Work request »
Before doing anything else, copy the entries below exactly.

Data supplied »
----
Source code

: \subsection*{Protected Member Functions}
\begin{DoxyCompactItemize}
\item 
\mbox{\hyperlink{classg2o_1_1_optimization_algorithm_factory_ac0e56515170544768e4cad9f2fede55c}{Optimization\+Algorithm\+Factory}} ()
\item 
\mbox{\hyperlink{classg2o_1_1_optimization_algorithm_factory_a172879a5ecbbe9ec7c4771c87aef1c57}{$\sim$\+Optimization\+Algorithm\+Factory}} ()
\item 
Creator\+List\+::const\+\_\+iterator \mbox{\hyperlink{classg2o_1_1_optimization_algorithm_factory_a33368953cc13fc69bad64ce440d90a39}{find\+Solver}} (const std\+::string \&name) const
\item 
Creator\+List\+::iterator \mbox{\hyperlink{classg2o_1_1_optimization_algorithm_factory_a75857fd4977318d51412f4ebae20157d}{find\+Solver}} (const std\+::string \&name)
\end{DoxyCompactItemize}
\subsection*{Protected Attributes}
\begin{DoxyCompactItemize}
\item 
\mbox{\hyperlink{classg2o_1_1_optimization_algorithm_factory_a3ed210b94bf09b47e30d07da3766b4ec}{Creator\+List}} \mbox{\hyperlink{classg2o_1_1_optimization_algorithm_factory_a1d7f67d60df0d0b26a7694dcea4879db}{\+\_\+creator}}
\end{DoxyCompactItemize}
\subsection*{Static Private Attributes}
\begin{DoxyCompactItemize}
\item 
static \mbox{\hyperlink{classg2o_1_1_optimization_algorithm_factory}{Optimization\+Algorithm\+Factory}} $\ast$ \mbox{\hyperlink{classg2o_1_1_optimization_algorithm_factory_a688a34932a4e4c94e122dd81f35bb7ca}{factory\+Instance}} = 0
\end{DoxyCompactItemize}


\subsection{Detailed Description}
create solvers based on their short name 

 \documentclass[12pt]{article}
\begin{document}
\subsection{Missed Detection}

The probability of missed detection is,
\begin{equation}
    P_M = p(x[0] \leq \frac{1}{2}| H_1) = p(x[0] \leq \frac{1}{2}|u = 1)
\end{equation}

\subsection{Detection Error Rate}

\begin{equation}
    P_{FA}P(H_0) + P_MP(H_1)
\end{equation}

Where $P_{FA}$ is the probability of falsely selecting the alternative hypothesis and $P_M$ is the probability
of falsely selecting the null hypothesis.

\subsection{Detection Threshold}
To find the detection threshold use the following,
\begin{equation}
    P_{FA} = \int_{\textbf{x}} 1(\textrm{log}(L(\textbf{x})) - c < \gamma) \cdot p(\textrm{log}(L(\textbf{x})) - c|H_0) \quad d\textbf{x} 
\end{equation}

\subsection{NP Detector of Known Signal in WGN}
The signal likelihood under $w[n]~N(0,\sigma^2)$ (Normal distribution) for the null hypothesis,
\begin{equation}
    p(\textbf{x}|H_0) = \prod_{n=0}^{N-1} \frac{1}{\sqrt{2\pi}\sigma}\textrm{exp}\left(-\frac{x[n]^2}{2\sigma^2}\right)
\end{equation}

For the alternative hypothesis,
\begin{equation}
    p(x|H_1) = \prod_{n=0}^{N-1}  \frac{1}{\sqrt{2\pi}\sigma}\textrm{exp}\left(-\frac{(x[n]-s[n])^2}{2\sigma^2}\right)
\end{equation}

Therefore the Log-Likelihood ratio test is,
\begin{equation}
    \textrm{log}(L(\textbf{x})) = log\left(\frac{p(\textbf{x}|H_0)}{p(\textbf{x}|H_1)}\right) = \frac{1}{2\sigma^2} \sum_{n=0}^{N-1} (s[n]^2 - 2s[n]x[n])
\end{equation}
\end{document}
----
Solution to this task »
Source code

: \subsection*{Protected Member Functions}
\begin{DoxyCompactItemize}
\item 
\mbox{\hyperlink{classg2o_1_1_optimization_algorithm_factory_ac0e56515170544768e4cad9f2fede55c}{Optimization\+Algorithm\+Factory}} ()
\item 
\mbox{\hyperlink{classg2o_1_1_optimization_algorithm_factory_a172879a5ecbbe9ec7c4771c87aef1c57}{$\sim$\+Optimization\+Algorithm\+Factory}} ()
\item 
Creator\+List\+::const\+\_\+iterator \mbox{\hyperlink{classg2o_1_1_optimization_algorithm_factory_a33368953cc13fc69bad64ce440d90a39}{find\+Solver}} (const std\+::string \&name) const
\item 
Creator\+List\+::iterator \mbox{\hyperlink{classg2o_1_1_optimization_algorithm_factory_a75857fd4977318d51412f4ebae20157d}{find\+Solver}} (const std\+::string \&name)
\end{DoxyCompactItemize}
\subsection*{Protected Attributes}
\begin{DoxyCompactItemize}
\item 
\mbox{\hyperlink{classg2o_1_1_optimization_algorithm_factory_a3ed210b94bf09b47e30d07da3766b4ec}{Creator\+List}} \mbox{\hyperlink{classg2o_1_1_optimization_algorithm_factory_a1d7f67d60df0d0b26a7694dcea4879db}{\+\_\+creator}}
\end{DoxyCompactItemize}
\subsection*{Static Private Attributes}
\begin{DoxyCompactItemize}
\item 
static \mbox{\hyperlink{classg2o_1_1_optimization_algorithm_factory}{Optimization\+Algorithm\+Factory}} $\ast$ \mbox{\hyperlink{classg2o_1_1_optimization_algorithm_factory_a688a34932a4e4c94e122dd81f35bb7ca}{factory\+Instance}} = 0
\end{DoxyCompactItemize}


\subsection{Detailed Description}
create solvers based on their short name 

 \documentclass[12pt]{article}
\begin{document}
\subsection{Missed Detection}

The probability of missed detection is,
\begin{equation}
    P_M = p(x[0] \leq \frac{1}{2}| H_1) = p(x[0] \leq \frac{1}{2}|u = 1)
\end{equation}

\subsection{Detection Error Rate}

\begin{equation}
    P_{FA}P(H_0) + P_MP(H_1)
\end{equation}

Where $P_{FA}$ is the probability of falsely selecting the alternative hypothesis and $P_M$ is the probability
of falsely selecting the null hypothesis.

\subsection{Detection Threshold}
To find the detection threshold use the following,
\begin{equation}
    P_{FA} = \int_{\textbf{x}} 1(\textrm{log}(L(\textbf{x})) - c < \gamma) \cdot p(\textrm{log}(L(\textbf{x})) - c|H_0) \quad d\textbf{x} 
\end{equation}

\subsection{NP Detector of Known Signal in WGN}
The signal likelihood under $w[n]~N(0,\sigma^2)$ (Normal distribution) for the null hypothesis,
\begin{equation}
    p(\textbf{x}|H_0) = \prod_{n=0}^{N-1} \frac{1}{\sqrt{2\pi}\sigma}\textrm{exp}\left(-\frac{x[n]^2}{2\sigma^2}\right)
\end{equation}

For the alternative hypothesis,
\begin{equation}
    p(x|H_1) = \prod_{n=0}^{N-1}  \frac{1}{\sqrt{2\pi}\sigma}\textrm{exp}\left(-\frac{(x[n]-s[n])^2}{2\sigma^2}\right)
\end{equation}

Therefore the Log-Likelihood ratio test is,
\begin{equation}
    \textrm{log}(L(\textbf{x})) = log\left(\frac{p(\textbf{x}|H_0)}{p(\textbf{x}|H_1)}\right) = \frac{1}{2\sigma^2} \sum_{n=0}^{N-1} (s[n]^2 - 2s[n]x[n])
\end{equation}
\end{document}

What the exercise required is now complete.